Bile Duct Injury after Transcatheter Arterial Chemoembolization: Risk Factors and Clinical Implications.
Objective: The current study aims to investigate the risk factors and clinical implications of bile duct injury after performing transcatheter arterial chemoembolization (TACE) for the treatment of patients with hepatic malignancy.
Methods: A total of 2340 patients with hepatic malignancies underwent 5656 TACE procedures without any radiographic evidence of biliary abnormalities pre-TACE. Of these, 40 patients developed bile duct injuries 3 weeks to 3 months after TACE.

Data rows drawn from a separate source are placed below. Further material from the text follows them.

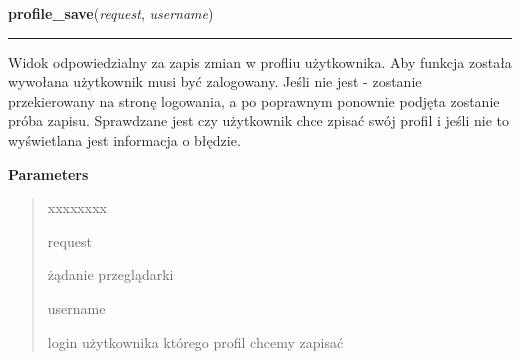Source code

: \hspace{.8\funcindent}\begin{boxedminipage}{\funcwidth}

    \raggedright \textbf{profile\_save}(\textit{request}, \textit{username})

    \vspace{-1.5ex}

    \rule{\textwidth}{0.5\fboxrule}
\setlength{\parskip}{2ex}
    Widok odpowiedzialny za zapis zmian w profliu użytkownika. Aby funkcja 
    została wywołana użytkownik musi być zalogowany. Jeśli nie jest - 
    zostanie przekierowany na stronę logowania, a po poprawnym ponownie 
    podjęta zostanie próba zapisu. Sprawdzane jest czy użytkownik chce 
    zpisać swój profil i jeśli nie to wyświetlana jest informacja o 
    błędzie.

\setlength{\parskip}{1ex}
      \textbf{Parameters}
      \vspace{-1ex}

      \begin{quote}
        \begin{Ventry}{xxxxxxxx}

          \item[request]

          żądanie przeglądarki

          \item[username]

          login użytkownika którego profil chcemy zapisać

        \end{Ventry}

      \end{quote}

    \end{boxedminipage}

    \label{ass8_portal:accounts:views:profile_delete}

    \vspace{0.5ex}

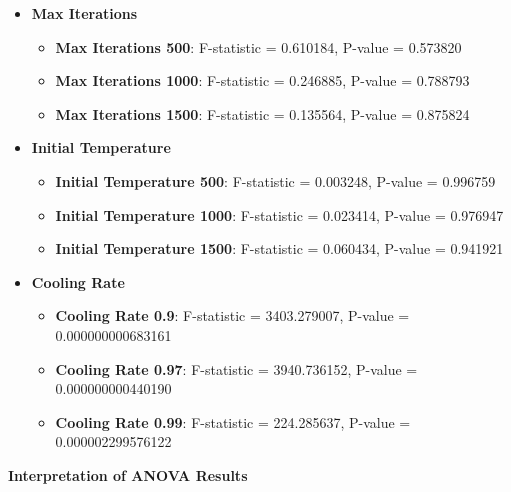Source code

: \documentclass{article}
\begin{document}
    \begin{itemize}
        \item \textbf{Max Iterations}
        \begin{itemize}
            \item \textbf{Max Iterations 500}: F-statistic = 0.610184, P-value = 0.573820
            \item \textbf{Max Iterations 1000}: F-statistic = 0.246885, P-value = 0.788793
            \item \textbf{Max Iterations 1500}: F-statistic = 0.135564, P-value = 0.875824
        \end{itemize}
        \item \textbf{Initial Temperature}
        \begin{itemize}
            \item \textbf{Initial Temperature 500}: F-statistic = 0.003248, P-value = 0.996759
            \item \textbf{Initial Temperature 1000}: F-statistic = 0.023414, P-value = 0.976947
            \item \textbf{Initial Temperature 1500}: F-statistic = 0.060434, P-value = 0.941921
        \end{itemize}
        \item \textbf{Cooling Rate}
        \begin{itemize}
            \item \textbf{Cooling Rate 0.9}: F-statistic = 3403.279007, P-value = 0.000000000683161
            \item \textbf{Cooling Rate 0.97}: F-statistic = 3940.736152, P-value = 0.000000000440190
            \item \textbf{Cooling Rate 0.99}: F-statistic = 224.285637, P-value = 0.000002299576122
        \end{itemize}
    \end{itemize}

    \textbf{Interpretation of ANOVA Results}
\end{document}
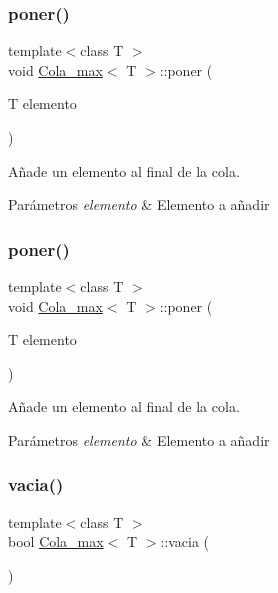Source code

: \subsubsection{\texorpdfstring{poner()}{poner()}\hspace{0.1cm}{\footnotesize\ttfamily [1/2]}}
{\footnotesize\ttfamily template$<$class T $>$ \\
void \hyperlink{classCola__max}{Cola\+\_\+max}$<$ T $>$\+::poner (\begin{DoxyParamCaption}\item[{T}]{elemento }\end{DoxyParamCaption})}



Añade un elemento al final de la cola. 


\begin{DoxyParams}{Parámetros}
{\em elemento} & Elemento a añadir \\
\hline
\end{DoxyParams}
\mbox{\label{classCola__max_aaba30a35b89d26659408198baccee5aa}} 
\subsubsection{\texorpdfstring{poner()}{poner()}\hspace{0.1cm}{\footnotesize\ttfamily [2/2]}}
{\footnotesize\ttfamily template$<$class T $>$ \\
void \hyperlink{classCola__max}{Cola\+\_\+max}$<$ T $>$\+::poner (\begin{DoxyParamCaption}\item[{T}]{elemento }\end{DoxyParamCaption})}



Añade un elemento al final de la cola. 


\begin{DoxyParams}{Parámetros}
{\em elemento} & Elemento a añadir \\
\hline
\end{DoxyParams}
\mbox{\label{classCola__max_af0b18f86af91ef94d7a035f87a4dcb2b}} 
\subsubsection{\texorpdfstring{vacia()}{vacia()}\hspace{0.1cm}{\footnotesize\ttfamily [1/2]}}
{\footnotesize\ttfamily template$<$class T $>$ \\
bool \hyperlink{classCola__max}{Cola\+\_\+max}$<$ T $>$\+::vacia (\begin{DoxyParamCaption}{ }\end{DoxyParamCaption})}



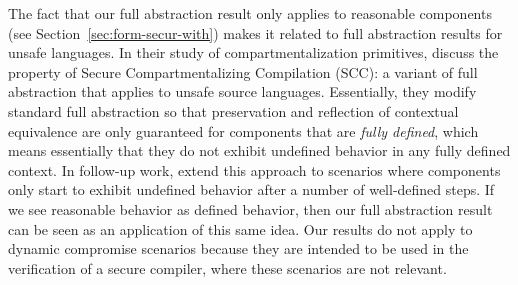 \documentclass[acmsmall,review,anonymous]{acmart}\settopmatter{printfolios=true,printccs=false,printacmref=false}
\begin{document}
The fact that our full abstraction result only applies to reasonable components (see Section~\ref{sec:form-secur-with}) makes it related to full abstraction results for unsafe languages.
In their study of compartmentalization primitives,  discuss the property of Secure Compartmentalizing Compilation (SCC): a variant of full abstraction that applies to unsafe source languages.
Essentially, they modify standard full abstraction so that preservation and reflection of contextual equivalence are only guaranteed for components that are {\itshape fully defined}, which means essentially that they do not exhibit undefined behavior in any fully defined context.
In follow-up work, \citet{DBLP:journals/corr/abs-1802-00588} extend this approach to scenarios where components only start to exhibit undefined behavior after a number of well-defined steps.
If we see reasonable behavior as defined behavior, then our full abstraction result can be seen as an application of this same idea.
Our results do not apply to dynamic compromise scenarios because they are intended to be used in the verification of a secure compiler, where these scenarios are not relevant.





\end{document}
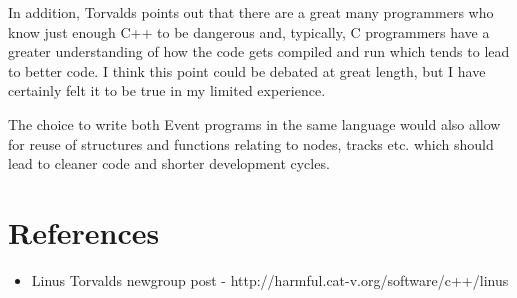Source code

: \documentclass[a4paper, twoside]{article}
\begin{document}
In addition, Torvalds points out that there are a great many programmers who
know just enough C++ to be dangerous and, typically, C programmers have a
greater understanding of how the code gets compiled and run which tends to lead
to better code. I think this point could be debated at great length, but I have
certainly felt it to be true in my limited experience.

The choice to write both Event programs in the same language would also allow
for reuse of structures and functions relating to nodes, tracks etc. which
should lead to cleaner code and shorter development cycles.

\section{References}
\begin{itemize}
	\item{Linus Torvalds newgroup post - 
		http://harmful.cat-v.org/software/c++/linus}
\end{itemize}
\end{document}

Results: TACE-induced bile duct injuries occurred in 30 out of 348 patients with liver metastatic tumors (8.6%) and in 10 out of 1992 patients with hepatocellular carcinoma (HCC) (0.5%). Bile duct injuries, including focal (n = 12) and multiple intrahepatic bile duct dilatation (n = 16), along with cystic lesions or bilomas (n = 12), were identified during follow-up post-TACE imaging. In addition, 6 patients with multiple bile duct injuries presented mild jaundice, and 8 patients with large biloma showed associated serious bacterial infections. The remaining 26 patients were asymptomatic. Biliary injury-related mortality occurred in 4 patients (10%).
Conclusions: Knowledge of TACE-induced bile duct injury imaging findings can help interventional radiologists in providing correct diagnosis and treatment. Awareness of patients with high-risk factors may also reduce post-TACE ischemic biliary injuries.